An epitaph is a (normally) short documentation honouring someone who has passed. It’s usually found on that person’s gravestone. An epitaph can be many things, either created by the passed one or an admirer. Poems, songs, short stories and plays have been written as a dedication. Some people are capable of creating a story of someone just by seeing the epitaph on their gravestone.

Famous epitaphs include:

“Consider, friend, as you pass by: As you are now, so once was I. As I am now, you too shall be. Prepare, therefore, to follow me.” (unnamed Scottish tombstone)

“I told you I was ill.” (Spike Milligan).

Creating your own epitaphs for the purposes of art and researching others those of others, whether through literature references or by heading to your local cemetery, can be a pleasure, and a thoughtful one at that.

What is grave rubbing?

At some point in your life, perhaps at school, you may well have been taken to a graveyard and encouraged to put a piece of paper over a tombstone and trace it with charcoal or a pencil. This is known as tombstone rubbing. Some dedicated tomb rubbers with spend hours touching up their rubbings and transforming them into art. People also rub tombstones to contribute to their research in geneaology. It can be fascinating to find the history in the stone that you are rubbing. Be careful not to only take rubbings of famous death stones; you may be called an “autograph hunter.”

Choosing which kinds of paper / marker to make grave rubbings with can add a beautiful artistic element. You could use black paper, and wax crayone in bronze, silver or gold to create an almost medieval effect.
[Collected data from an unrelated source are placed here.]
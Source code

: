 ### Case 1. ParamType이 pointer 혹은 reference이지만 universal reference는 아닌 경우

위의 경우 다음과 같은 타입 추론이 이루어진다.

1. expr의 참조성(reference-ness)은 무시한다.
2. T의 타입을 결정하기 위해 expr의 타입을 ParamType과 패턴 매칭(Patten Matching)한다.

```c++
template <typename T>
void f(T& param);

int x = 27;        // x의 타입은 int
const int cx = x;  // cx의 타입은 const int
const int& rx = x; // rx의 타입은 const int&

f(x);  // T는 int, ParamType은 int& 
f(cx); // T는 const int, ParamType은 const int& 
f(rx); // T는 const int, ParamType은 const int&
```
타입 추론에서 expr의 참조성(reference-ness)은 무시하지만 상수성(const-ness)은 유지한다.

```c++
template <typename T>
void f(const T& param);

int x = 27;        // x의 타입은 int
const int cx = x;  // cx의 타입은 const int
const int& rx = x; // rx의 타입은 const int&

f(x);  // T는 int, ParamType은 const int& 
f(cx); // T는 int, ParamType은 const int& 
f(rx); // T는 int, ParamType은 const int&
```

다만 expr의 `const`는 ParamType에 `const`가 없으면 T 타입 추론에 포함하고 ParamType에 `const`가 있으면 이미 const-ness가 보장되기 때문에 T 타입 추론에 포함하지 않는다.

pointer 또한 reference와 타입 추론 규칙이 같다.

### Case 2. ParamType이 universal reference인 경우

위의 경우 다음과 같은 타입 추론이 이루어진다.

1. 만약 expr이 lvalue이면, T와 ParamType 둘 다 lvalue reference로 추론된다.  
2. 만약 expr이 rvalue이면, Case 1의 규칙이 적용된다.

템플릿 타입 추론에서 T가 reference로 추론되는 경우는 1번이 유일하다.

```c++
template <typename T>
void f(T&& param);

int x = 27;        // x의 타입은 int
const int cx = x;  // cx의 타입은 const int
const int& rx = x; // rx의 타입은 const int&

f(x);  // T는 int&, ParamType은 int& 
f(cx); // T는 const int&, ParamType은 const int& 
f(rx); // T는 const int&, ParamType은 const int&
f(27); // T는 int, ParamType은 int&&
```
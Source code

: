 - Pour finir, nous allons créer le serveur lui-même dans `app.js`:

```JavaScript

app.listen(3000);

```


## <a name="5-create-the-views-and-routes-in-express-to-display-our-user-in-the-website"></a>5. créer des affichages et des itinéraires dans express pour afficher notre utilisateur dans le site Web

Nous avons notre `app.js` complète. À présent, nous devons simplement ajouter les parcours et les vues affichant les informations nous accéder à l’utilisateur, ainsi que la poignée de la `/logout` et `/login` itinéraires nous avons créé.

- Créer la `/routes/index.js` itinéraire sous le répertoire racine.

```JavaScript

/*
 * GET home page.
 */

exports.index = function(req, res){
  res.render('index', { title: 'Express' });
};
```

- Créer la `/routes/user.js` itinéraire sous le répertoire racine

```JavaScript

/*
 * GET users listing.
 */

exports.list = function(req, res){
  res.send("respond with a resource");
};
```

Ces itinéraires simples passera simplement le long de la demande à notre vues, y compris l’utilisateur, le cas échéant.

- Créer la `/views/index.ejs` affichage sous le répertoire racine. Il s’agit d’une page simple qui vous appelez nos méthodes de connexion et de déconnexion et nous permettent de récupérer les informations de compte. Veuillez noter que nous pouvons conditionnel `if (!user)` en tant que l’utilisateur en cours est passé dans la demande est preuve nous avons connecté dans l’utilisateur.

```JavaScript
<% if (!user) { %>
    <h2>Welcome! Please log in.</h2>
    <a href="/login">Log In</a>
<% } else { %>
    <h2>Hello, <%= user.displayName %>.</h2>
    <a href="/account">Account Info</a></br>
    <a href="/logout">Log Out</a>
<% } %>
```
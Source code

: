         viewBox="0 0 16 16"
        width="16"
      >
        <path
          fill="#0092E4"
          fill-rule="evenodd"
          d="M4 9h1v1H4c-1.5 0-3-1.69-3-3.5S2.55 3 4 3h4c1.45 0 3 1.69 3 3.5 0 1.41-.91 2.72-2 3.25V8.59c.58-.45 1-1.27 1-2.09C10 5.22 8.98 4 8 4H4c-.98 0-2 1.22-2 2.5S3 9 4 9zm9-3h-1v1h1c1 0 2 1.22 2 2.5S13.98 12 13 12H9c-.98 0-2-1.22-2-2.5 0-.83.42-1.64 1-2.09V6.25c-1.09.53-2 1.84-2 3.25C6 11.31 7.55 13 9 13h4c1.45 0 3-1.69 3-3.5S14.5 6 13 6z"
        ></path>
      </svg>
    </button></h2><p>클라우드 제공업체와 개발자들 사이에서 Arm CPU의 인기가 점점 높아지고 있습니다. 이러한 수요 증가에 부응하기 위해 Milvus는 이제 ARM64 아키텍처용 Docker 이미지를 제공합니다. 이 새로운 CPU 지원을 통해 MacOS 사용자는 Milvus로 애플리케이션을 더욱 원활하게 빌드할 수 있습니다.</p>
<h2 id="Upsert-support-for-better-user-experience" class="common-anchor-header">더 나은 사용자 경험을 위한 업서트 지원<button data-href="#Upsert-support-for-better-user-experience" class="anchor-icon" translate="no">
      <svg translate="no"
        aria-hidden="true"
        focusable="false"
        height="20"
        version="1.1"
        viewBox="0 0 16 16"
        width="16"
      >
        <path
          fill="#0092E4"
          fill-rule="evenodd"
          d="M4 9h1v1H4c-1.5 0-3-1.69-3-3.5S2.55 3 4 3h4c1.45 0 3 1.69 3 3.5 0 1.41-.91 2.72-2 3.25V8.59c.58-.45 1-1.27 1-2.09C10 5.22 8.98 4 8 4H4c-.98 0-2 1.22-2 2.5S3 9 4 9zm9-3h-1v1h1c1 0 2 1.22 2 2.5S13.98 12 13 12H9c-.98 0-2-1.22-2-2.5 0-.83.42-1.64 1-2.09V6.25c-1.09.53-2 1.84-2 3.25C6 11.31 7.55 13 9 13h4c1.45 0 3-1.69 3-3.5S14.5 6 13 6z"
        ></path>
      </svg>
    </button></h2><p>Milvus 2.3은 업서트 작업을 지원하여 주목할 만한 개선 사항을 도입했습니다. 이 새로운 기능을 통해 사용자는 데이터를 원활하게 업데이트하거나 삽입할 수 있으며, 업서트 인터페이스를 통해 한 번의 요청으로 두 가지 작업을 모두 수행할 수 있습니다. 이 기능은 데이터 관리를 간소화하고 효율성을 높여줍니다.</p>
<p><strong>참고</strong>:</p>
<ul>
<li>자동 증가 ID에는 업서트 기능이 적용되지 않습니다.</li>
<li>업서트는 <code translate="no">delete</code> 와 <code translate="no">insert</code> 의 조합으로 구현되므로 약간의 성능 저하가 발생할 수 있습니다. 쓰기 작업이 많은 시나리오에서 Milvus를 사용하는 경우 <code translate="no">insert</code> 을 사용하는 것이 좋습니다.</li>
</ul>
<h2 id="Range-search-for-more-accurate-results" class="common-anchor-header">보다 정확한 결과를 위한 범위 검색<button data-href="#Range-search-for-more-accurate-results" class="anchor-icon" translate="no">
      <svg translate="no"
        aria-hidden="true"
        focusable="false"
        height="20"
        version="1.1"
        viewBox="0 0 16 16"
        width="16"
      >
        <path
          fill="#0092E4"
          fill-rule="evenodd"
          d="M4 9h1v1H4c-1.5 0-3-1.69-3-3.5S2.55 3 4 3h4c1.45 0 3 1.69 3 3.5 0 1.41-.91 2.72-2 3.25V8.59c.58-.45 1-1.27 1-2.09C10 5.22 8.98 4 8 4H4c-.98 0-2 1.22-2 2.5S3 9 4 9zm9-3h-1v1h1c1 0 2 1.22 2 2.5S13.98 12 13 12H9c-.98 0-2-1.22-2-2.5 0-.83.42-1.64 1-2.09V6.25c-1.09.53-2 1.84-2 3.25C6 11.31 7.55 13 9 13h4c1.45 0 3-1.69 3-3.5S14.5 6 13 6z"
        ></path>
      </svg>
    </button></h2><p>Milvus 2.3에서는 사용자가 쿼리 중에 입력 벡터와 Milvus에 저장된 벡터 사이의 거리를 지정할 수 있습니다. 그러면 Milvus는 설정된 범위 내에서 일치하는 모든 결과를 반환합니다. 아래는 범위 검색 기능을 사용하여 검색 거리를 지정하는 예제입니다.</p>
Charcoal on white paper is classic and ethereal.

How to make tombstone rubbings with respect – important tips

  • Thoughtless grave rubbings can damage tombstones, so it’s really important to check with the cemetery first to see if grave rubbing is allowed.
  • If the tombstone is delicate – either crumbling or wobbly or flaky – you could damage it, so please do consider taking a photograph instead. Preserve tombstones for the appreciation and contemplation of generations to come.
  • If anyone is using a cemetery for funerals or rememberance, they may well find it hurtful to see you use the cemetery for art or research. Please consider saving your activities for another time, rather than disturb their space.
  • If you wish, you can clean the tombstone before you tape on your paper to hold it steady (see link for tomb cleaning tips and more)
  • Taking your crayon/charcoal, rub from the outside in, or from the top down. Rub lightly at first, then with increasing (but still gentle) pressure.